**** DATASET
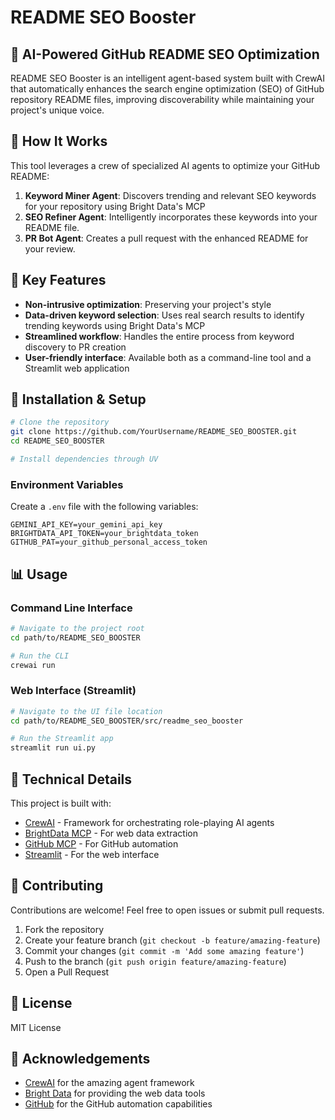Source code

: # README SEO Booster

## 🚀 AI-Powered GitHub README SEO Optimization

README SEO Booster is an intelligent agent-based system built with CrewAI that automatically enhances the search engine optimization (SEO) of GitHub repository README files, improving discoverability while maintaining your project's unique voice.

## 🤖 How It Works

This tool leverages a crew of specialized AI agents to optimize your GitHub README:

1. **Keyword Miner Agent**: Discovers trending and relevant SEO keywords for your repository using Bright Data's MCP
2. **SEO Refiner Agent**: Intelligently incorporates these keywords into your README file.
3. **PR Bot Agent**: Creates a pull request with the enhanced README for your review.


## 🌟 Key Features

- **Non-intrusive optimization**: Preserving your project's style
- **Data-driven keyword selection**: Uses real search results to identify trending keywords using Bright Data's MCP
- **Streamlined workflow**: Handles the entire process from keyword discovery to PR creation
- **User-friendly interface**: Available both as a command-line tool and a Streamlit web application

## 🔧 Installation & Setup

```bash
# Clone the repository
git clone https://github.com/YourUsername/README_SEO_BOOSTER.git
cd README_SEO_BOOSTER

# Install dependencies through UV
```

### Environment Variables

Create a `.env` file with the following variables:
```
GEMINI_API_KEY=your_gemini_api_key
BRIGHTDATA_API_TOKEN=your_brightdata_token
GITHUB_PAT=your_github_personal_access_token
```

## 📊 Usage

### Command Line Interface
```bash
# Navigate to the project root
cd path/to/README_SEO_BOOSTER

# Run the CLI
crewai run 
```

### Web Interface (Streamlit)
```bash
# Navigate to the UI file location
cd path/to/README_SEO_BOOSTER/src/readme_seo_booster

# Run the Streamlit app
streamlit run ui.py
```

## 🧠 Technical Details

This project is built with:
- [CrewAI](https://github.com/joaomdmoura/crewAI) - Framework for orchestrating role-playing AI agents
- [BrightData MCP](https://github.com/luminati-io/brightdata-mcp) - For web data extraction
- [GitHub MCP](https://github.com/github/github-mcp-server) - For GitHub automation
- [Streamlit](https://streamlit.io/) - For the web interface


## 🤝 Contributing

Contributions are welcome! Feel free to open issues or submit pull requests.

1. Fork the repository
2. Create your feature branch (`git checkout -b feature/amazing-feature`)
3. Commit your changes (`git commit -m 'Add some amazing feature'`)
4. Push to the branch (`git push origin feature/amazing-feature`)
5. Open a Pull Request

## 📝 License

MIT License

## 🙏 Acknowledgements

- [CrewAI](https://github.com/joaomdmoura/crewAI) for the amazing agent framework
- [Bright Data](https://brightdata.com/) for providing the web data tools
- [GitHub](https://github.com/) for the GitHub automation capabilities
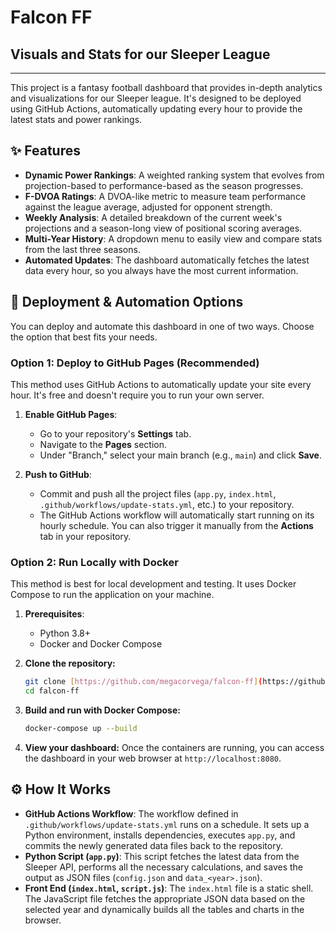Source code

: # Falcon FF
## Visuals and Stats for our Sleeper League

---

This project is a fantasy football dashboard that provides in-depth analytics and visualizations for our Sleeper league. It's designed to be deployed using GitHub Actions, automatically updating every hour to provide the latest stats and power rankings.

## ✨ Features

- **Dynamic Power Rankings**: A weighted ranking system that evolves from projection-based to performance-based as the season progresses.
- **F-DVOA Ratings**: A DVOA-like metric to measure team performance against the league average, adjusted for opponent strength.
- **Weekly Analysis**: A detailed breakdown of the current week's projections and a season-long view of positional scoring averages.
- **Multi-Year History**: A dropdown menu to easily view and compare stats from the last three seasons.
- **Automated Updates**: The dashboard automatically fetches the latest data every hour, so you always have the most current information.

## 🚀 Deployment & Automation Options

You can deploy and automate this dashboard in one of two ways. Choose the option that best fits your needs.

### Option 1: Deploy to GitHub Pages (Recommended)

This method uses GitHub Actions to automatically update your site every hour. It's free and doesn't require you to run your own server.

1.  **Enable GitHub Pages**:
    -   Go to your repository's **Settings** tab.
    -   Navigate to the **Pages** section.
    -   Under "Branch," select your main branch (e.g., `main`) and click **Save**.

2.  **Push to GitHub**:
    -   Commit and push all the project files (`app.py`, `index.html`, `.github/workflows/update-stats.yml`, etc.) to your repository.
    -   The GitHub Actions workflow will automatically start running on its hourly schedule. You can also trigger it manually from the **Actions** tab in your repository.

### Option 2: Run Locally with Docker

This method is best for local development and testing. It uses Docker Compose to run the application on your machine.

1.  **Prerequisites**:
    -   Python 3.8+
    -   Docker and Docker Compose

2.  **Clone the repository:**
    ```bash
    git clone [https://github.com/megacorvega/falcon-ff](https://github.com/megacorvega/falcon-ff)
    cd falcon-ff
    ```

3.  **Build and run with Docker Compose:**
    ```bash
    docker-compose up --build
    ```

4.  **View your dashboard:**
    Once the containers are running, you can access the dashboard in your web browser at `http://localhost:8080`.

## ⚙️ How It Works

-   **GitHub Actions Workflow**: The workflow defined in `.github/workflows/update-stats.yml` runs on a schedule. It sets up a Python environment, installs dependencies, executes `app.py`, and commits the newly generated data files back to the repository.
-   **Python Script (`app.py`)**: This script fetches the latest data from the Sleeper API, performs all the necessary calculations, and saves the output as JSON files (`config.json` and `data_<year>.json`).
-   **Front End (`index.html`, `script.js`)**: The `index.html` file is a static shell. The JavaScript file fetches the appropriate JSON data based on the selected year and dynamically builds all the tables and charts in the browser.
********
▸ TASK ITEM: Which lines of the records above hold the word "path"? Copy each one out.

▸ REPLY TO THE EXERCISE:
cd path/to/README_SEO_BOOSTER
cd path/to/README_SEO_BOOSTER/src/readme_seo_booster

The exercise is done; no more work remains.